Shootings from Friday afternoon into Saturday left another 13 people shot, 1 fatally. The combined tally resulted in 47 people shot, and eight killed this weekend. Last year at about the same time, there were 53 people shot, nine fatally in one weekend.
The rash of violent crime came as Chicago has seen a large dip in overall homicide and shooting numbers so far this year.
When asked whether this weekend's shooting numbers cast doubt on the department's crime-fighting strategies, Chicago police spokesman Adam Collins insisted they are working, noting the city has so far in 2013 posted its lowest homicide totals in years.
Collins also reiterated a position that police Superintendent Garry McCarthy has expressed publicly throughout the year when discussing the department's crime-fighting efforts. "There's going to be good days, and there's going to be bad days, which is why we've been calling this progress, not victory," said Collins, who pointed out drops in overall crime.

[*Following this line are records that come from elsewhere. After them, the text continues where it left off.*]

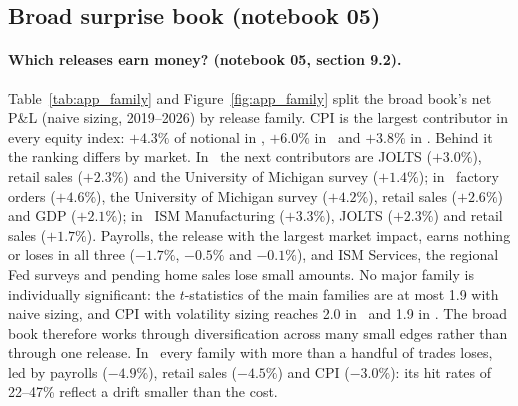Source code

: \FloatBarrier
\subsection{Broad surprise book (notebook 05)}

\paragraph{Which releases earn money? (notebook 05, section 9.2).} Table~\ref{tab:app_family} and
Figure~\ref{fig:app_family} split the broad book's net P\&L (naive sizing, 2019--2026) by release
family. CPI is the largest contributor in every equity index: $+4.3\%$ of notional in \ES, $+6.0\%$
in \NQ\ and $+3.8\%$ in \YM. Behind it the ranking differs by market. In \ES\ the next contributors are
JOLTS ($+3.0\%$), retail sales ($+2.3\%$) and the University of Michigan survey ($+1.4\%$); in \NQ\
factory orders ($+4.6\%$), the University of Michigan survey ($+4.2\%$), retail sales ($+2.6\%$) and
GDP ($+2.1\%$); in \YM\ ISM Manufacturing ($+3.3\%$), JOLTS ($+2.3\%$) and retail sales ($+1.7\%$).
Payrolls, the release with the largest market impact, earns nothing or loses in all three ($-1.7\%$,
$-0.5\%$ and $-0.1\%$), and ISM Services, the regional Fed surveys and pending home sales lose small
amounts. No major family is individually significant: the $t$-statistics of the main families are at
most 1.9 with naive sizing, and CPI with volatility sizing reaches 2.0 in \ES\ and 1.9 in \NQ. The broad book
therefore works through diversification across many small edges rather than through one release.
In \ZN\ every family with more than a handful of trades loses, led by payrolls ($-4.9\%$), retail
sales ($-4.5\%$) and CPI ($-3.0\%$): its hit rates of 22--47\% reflect a drift smaller than the cost.

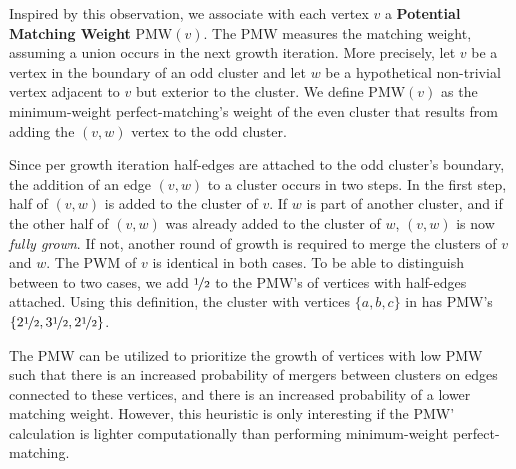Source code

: Inspired by this observation, we associate with each vertex $v$ a \textbf{Potential Matching Weight} $\text{PMW}(v)$. The PMW measures the matching weight, assuming a union occurs in the next growth iteration. More precisely,
let $v$ be a vertex in the boundary of an odd cluster and let $w$ be a hypothetical non-trivial vertex adjacent to $v$ but exterior to the cluster. We define $\text{PMW}(v)$ as the minimum-weight perfect-matching's weight of the even cluster that results from adding the $(v,w)$ vertex to the odd cluster. %
    
Since per growth iteration half-edges are attached to the odd cluster's boundary, the addition of an edge $(v,w)$ to a cluster occurs in two steps. In the first step, half of $(v,w)$ is added to the cluster of $v$. If $w$ is part of another cluster, and if the other half of $(v,w)$ was already added to the cluster of $w$, $(v,w)$ is now \emph{fully grown}. If not, another round of growth is required to merge the clusters of $v$ and $w$. The PWM of $v$ is identical in both cases. To be able to distinguish between to two cases, we add $\nicefrac{1}{2}$ to the PMW's of vertices with half-edges attached. Using this definition, the cluster with vertices $\{a,b,c\}$ in  has PMW's $\{2\nicefrac{1}{2}, 3\nicefrac{1}{2}, 2\nicefrac{1}{2}\}$.

The PMW can be utilized to prioritize the growth of vertices with low PMW such that there is an increased probability of mergers between clusters on edges connected to these vertices, and there is an increased probability of a lower matching weight. However, this heuristic is only interesting if the PMW' calculation is lighter computationally than performing minimum-weight perfect-matching. %


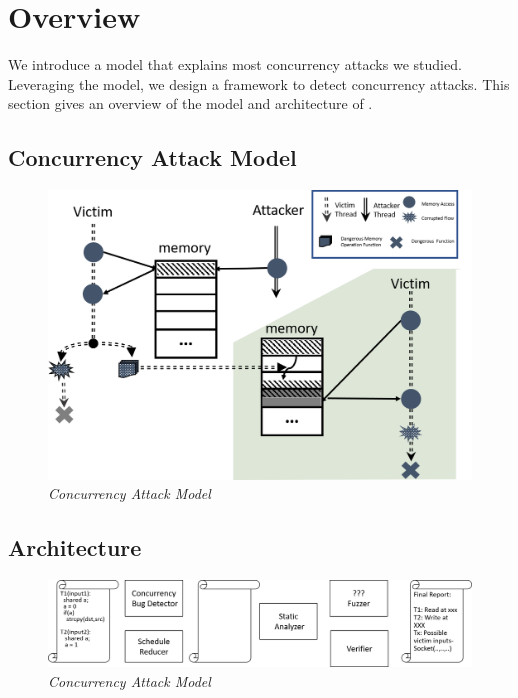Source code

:
\section{Overview}\label{sec:overview}
We introduce a model that explains most concurrency attacks we studied. 
Leveraging the model, we design a framework \xxx
to detect concurrency attacks. 
This section gives an overview of the model and architecture of \xxx.

\subsection{Concurrency Attack Model}

\begin{figure}[h]
	\centering
	\includegraphics[width=1\columnwidth]{figures/model}
	\vspace{-.25in}
	\caption{{\em Concurrency Attack Model}} 
	\label{fig:model}
	\vspace{-0.1in}
\end{figure}




\subsection{Architecture}
\begin{figure}[h]
	\centering
	\includegraphics[width=1.8\columnwidth]{figures/archi}
	\vspace{0in}
	\caption{{\em Concurrency Attack Model}} 
	\label{fig:model}
	\vspace{-0.1in}
\end{figure}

Across the city, reminders of the bloody weekend literally stained some of Chicago's streets. In the city's Little Village neighborhood, 15 lit memorial candles stood in blood where Ricardo Herrera, 21, was fatally wounded and two others shot on the 2500 block of South Ridgeway Avenue.
About five miles away, a long trail of blood remained splattered in a Northwest Side alley — and on the bumper of a nearby car — where 16-year-old Kevin Rivera tried to run from a gunman on a bicycle, authorities told the Tribune.
Rivera's family was planning to move in two weeks from their sometimes violent section of the West Humboldt Park neighborhood and a social worker was enrolling the teenager in the city's summer jobs program.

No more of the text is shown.